Ogni anno torna in mente il nome di alcuni giornalisti italiani che, in quanto stampa estera negli Stati Uniti, votano per i Golden Globe, e dunque ci si ricorda che non bisognerebbe prendere troppo sul serio quelle sferette dorate. Finisce che comunque li si guarda, li si commenta, li si posta (stavolta meno, il day after ci si è svegliati con la morte di David Bowie). Lo si fa un po’ perché va così da sempre, e non vorremo mica cambiare le abitudini, un po’ perché si confida nella civiltà altrui che ci ha appena raccontato Checco Zalone: esisterà pure un giornalista norvegese che sa l’inglese, vede i film e vota assennatamente.
Va poi sempre come da previsione per ogni annata che dio manda in terra, senza alcun margine di sorpresa. Ci sono i monologhisti irriverenti, come scriveranno poi i commentatori, che aprono lo spettacolo: anche stavolta c’era Ricky Gervais, che ha irriverentemente (appunto) citato el Chapo e Caitlyn Jenner e le fregole sulla parità di salario a Hollywood. Ci sono i vestiti sempre brutti, i siparietti brillanti, i globi a film scarsi, i telefilm premiati che sono sempre i più sopravvalutati (quest’anno Mr. Robot, miglior serie drammatica) ma che al contempo fanno sentire gli americani ogni volta un po’ più colti, e se glielo dice qualche europeo o terzomondista sono ancora più contenti. C’è sempre la stessa roba, ma i Golden Globe cadono così strategicamente, nel pieno della cosiddetta Awards Season (“stagione dei premi”, tradotto per la nostra stampa a Los Angeles) e a pochi giorni dall’annuncio delle candidature ai successivi premi Oscar (questo giovedì; la cerimonia sarà il 28 febbraio), da meritarsi tutti i fondi, i blog, i tweet, la fashion police di questa terra.
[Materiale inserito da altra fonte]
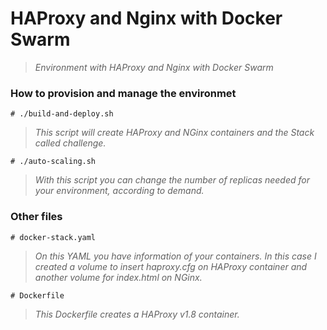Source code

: # HAProxy and Nginx with Docker Swarm

> *Environment with HAProxy and Nginx with Docker Swarm*

### How to provision and manage the environmet
```
# ./build-and-deploy.sh
```
> *This script will create HAProxy and NGinx containers and the Stack called challenge.*

```
# ./auto-scaling.sh
```
> *With this script you can change the number of replicas needed for your environment, according to demand.*

### Other files
```
# docker-stack.yaml
```
> *On this YAML you have information of your containers. In this case I created a volume to insert haproxy.cfg on HAProxy container and another volume for index.html on NGinx.*
```
# Dockerfile
```
> *This Dockerfile creates a HAProxy v1.8 container.*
L’importante è sospendere per qualche ora l’incredulità, dimenticare che in passato sono stati candidati ai Globe titoli ignobili
L’importante è sospendere per qualche ora l’incredulità, dimenticare che in passato sono stati candidati ai Globe titoli ignobili pur di aver garantito un buon red carpet. Nulla batterà il caso The Tourist, nominato come miglior film commedia/musical (la doppia categoria – l’altra è «drama» – e di conseguenza il doppio numero di star candidabili spesso a muzzo è un altro dei nonsensi del premio) e per le interpretazioni di Johnny Depp e Angelina Jolie. Che, siamo tutti d’accordo, bastano da soli a rendere rilevante qualunque tappeto rosso, ma The Tourist era, senza troppi giri di parole, un film di merda.
L’importante è sospendere l’incredulità, dimenticare che quest’anno Lady Gaga ha vinto come «miglior attrice in una miniserie o film tv» per il tremendo American Horror Story: Hotel, maledetto il giorno che Hollywood ha incontrato Ryan Murphy. La signorina è volenterosa, ha detto nel discorso di ringraziamento che il suo sogno era fare l’attrice e non la cantante/autoinstallazione, ma si capisce che il premio vale più per le foto e i titoli generati a catena che per il vero contributo alla storia della televisione, altrimenti da noi Manuela Arcuri avrebbe dovuto vincere tutto.